Her mother Helen emailed the school on June 25 to say the night before the deadline that Jess could inject herself and – as a specialist nurse – considered her daughter now competent.
But one day later, Jess’s parents were told she could not go.
Jess’s mother Helen Park-Davies, with whom she is pictured, said the situation was ‘so unfair’
Ms Park-Davies said: ‘This is so unfair. Jess is heartbroken, she was looking forward to going on this school trip and is devastated all her friends have gone without her.
‘She has been crying since she heard the news. It is terrible.’
Jess, of Lichfield, Staffordshire, has been crying since she found out, her mother said
Despite a meeting with the school and reassurances from her daughter’s specialist cystic fibrosis and diabetes nurse as well as an email from her consultant, she claims the school still refused to allow the disappointed teenager to join her friends.
Ms Park-Davies said: ‘The teachers on the trip did not want to have to give Jess any medicine whatsoever and said that, due to her age, it would be her responsibility, not theirs.
‘I totally understand that, but when we did all we could to prove it would be safe, they still refused.
‘This has been awful for Jess and while she has missed her trip I want to make sure that they learn from this and don’t do this to any other child who suffers with cystic fibrosis or any other invisible illness.’
The family have made a complaint of discrimination to King Edward VI School in Lichfield
What is cystic fibrosis-related diabetes?
Cystic fibrosis is an incurable genetic disease that affects around 70,000 people worldwide.
A defective gene causes a build-up of mucus in the airwaves, making it increasingly difficult to breathe over time.
Mucus also blocks the natural release of digestive enzymes, meaning the body does not break down food as it should.
While healthy people cough naturally, that does not happen for people with CF.
Eventually, lung function depletes to the point that sufferers will need a double lung transplant to survive.
Thousands of sufferers will go on to develop diabetes, as the build-up of mucus can prevent the pancreas from working properly.
Cystic fibrosis-related diabetes is most often treated with insulin, a hormone that helps control blood sugar levels.
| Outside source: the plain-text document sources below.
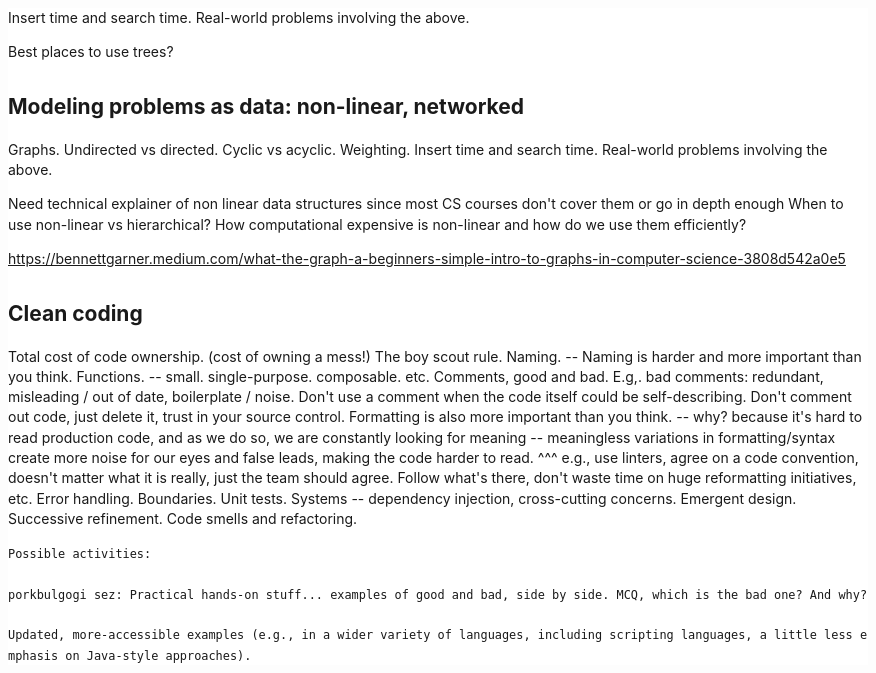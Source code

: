 Insert time and search time.
Real-world problems involving the above.

Best places to use trees?


## Modeling problems as data: non-linear, networked

Graphs.
Undirected vs directed.
Cyclic vs acyclic.
Weighting.
Insert time and search time.
Real-world problems involving the above.

Need technical explainer of non linear data structures since most CS courses don't cover them or go in depth enough
When to use non-linear vs hierarchical?
How computational expensive is non-linear and how do we use them efficiently?

https://bennettgarner.medium.com/what-the-graph-a-beginners-simple-intro-to-graphs-in-computer-science-3808d542a0e5

## Clean coding

Total cost of code ownership. (cost of owning a mess!)
The boy scout rule.
Naming.
-- Naming is harder and more important than you think. 
Functions.
-- small. single-purpose. composable. etc.
Comments, good and bad.
E.g,. bad comments: redundant, misleading / out of date, boilerplate / noise. Don't use a comment when the code itself could be self-describing. Don't comment out code, just delete it, trust in your source control.
Formatting is also more important than you think.
-- why? because it's hard to read production code, and as we do so, we are constantly looking for meaning -- meaningless variations in formatting/syntax create more noise for our eyes and false leads, making the code harder to read.
^^^ e.g., use linters, agree on a code convention, doesn't matter what it is really, just the team should agree. Follow what's there, don't waste time on huge reformatting initiatives, etc.
Error handling. 
Boundaries. 
Unit tests.
Systems -- dependency injection, cross-cutting concerns.
Emergent design.
Successive refinement.
Code smells and refactoring.

```
Possible activities:

porkbulgogi sez: Practical hands-on stuff... examples of good and bad, side by side. MCQ, which is the bad one? And why? 

Updated, more-accessible examples (e.g., in a wider variety of languages, including scripting languages, a little less emphasis on Java-style approaches).
```
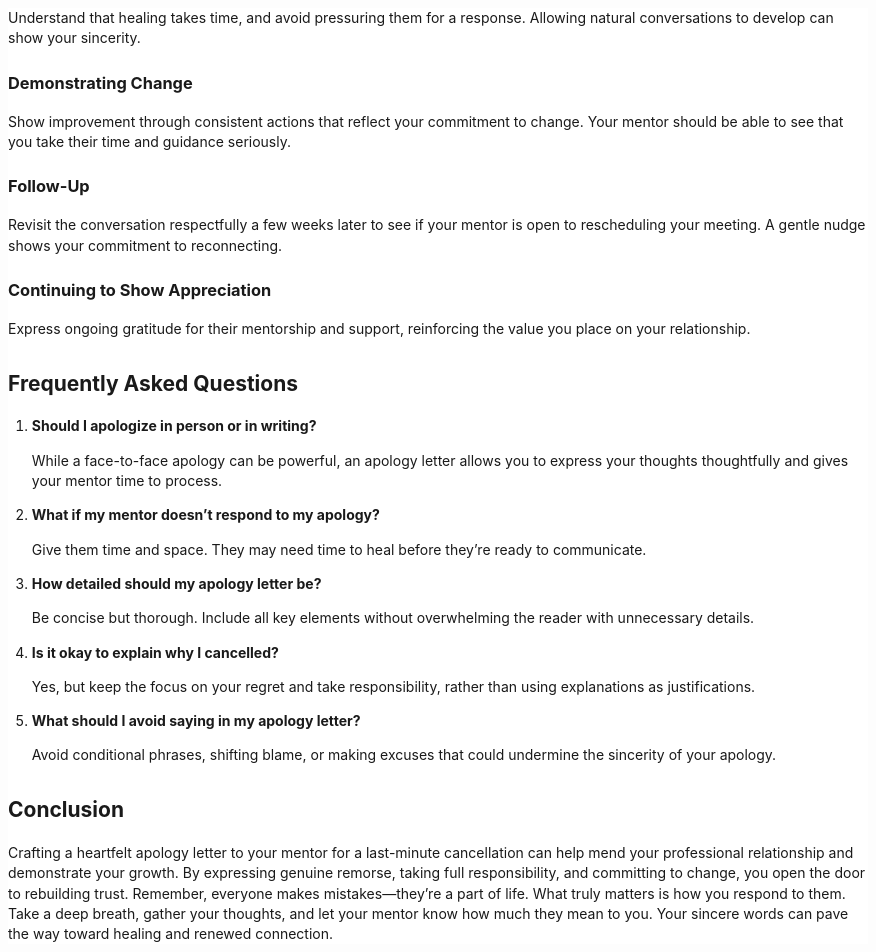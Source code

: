 Understand that healing takes time, and avoid pressuring them for a response. Allowing natural conversations to develop can show your sincerity.

### Demonstrating Change

Show improvement through consistent actions that reflect your commitment to change. Your mentor should be able to see that you take their time and guidance seriously.

### Follow-Up

Revisit the conversation respectfully a few weeks later to see if your mentor is open to rescheduling your meeting. A gentle nudge shows your commitment to reconnecting.

### Continuing to Show Appreciation

Express ongoing gratitude for their mentorship and support, reinforcing the value you place on your relationship.

## Frequently Asked Questions

1. **Should I apologize in person or in writing?**

   While a face-to-face apology can be powerful, an apology letter allows you to express your thoughts thoughtfully and gives your mentor time to process.

2. **What if my mentor doesn’t respond to my apology?**

   Give them time and space. They may need time to heal before they’re ready to communicate.

3. **How detailed should my apology letter be?**

   Be concise but thorough. Include all key elements without overwhelming the reader with unnecessary details.

4. **Is it okay to explain why I cancelled?**

   Yes, but keep the focus on your regret and take responsibility, rather than using explanations as justifications.

5. **What should I avoid saying in my apology letter?**

   Avoid conditional phrases, shifting blame, or making excuses that could undermine the sincerity of your apology.

## Conclusion

Crafting a heartfelt apology letter to your mentor for a last-minute cancellation can help mend your professional relationship and demonstrate your growth. By expressing genuine remorse, taking full responsibility, and committing to change, you open the door to rebuilding trust. Remember, everyone makes mistakes—they’re a part of life. What truly matters is how you respond to them. Take a deep breath, gather your thoughts, and let your mentor know how much they mean to you. Your sincere words can pave the way toward healing and renewed connection.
The mother said health professionals informed the school that Jess’s insulin was taken to help her in the long term and she would not need hospital treatment if she did not take it during the five-day trip.
But she claims the school had already cancelled Jess’s ticket on June 25 – and she was unaware of this. The family have since made an official complaint to the school on the grounds of discrimination.
But headmistress Jane Rutherford said: ‘This has been a complex situation and while I wouldn’t discuss circumstances of individual pupils, the safety and wellbeing of all of our pupils and staff, both in school and on organised trips, is always our number one priority.’
Now the Cystic Fibrosis Trust has called for teachers to receive training on the condition.
Dr Keith Brownlee, director of impact for the charity, said: ‘It is very upsetting to hear that Jess was told at the last minute that she was being left behind while all her friends went on a school trip.
‘It seems that the school have disregarded medical guidance on cystic fibrosis and need cystic fibrosis related training provided by their employers.
‘There is no reason for a school to treat children with cystic fibrosis differently from other pupils.’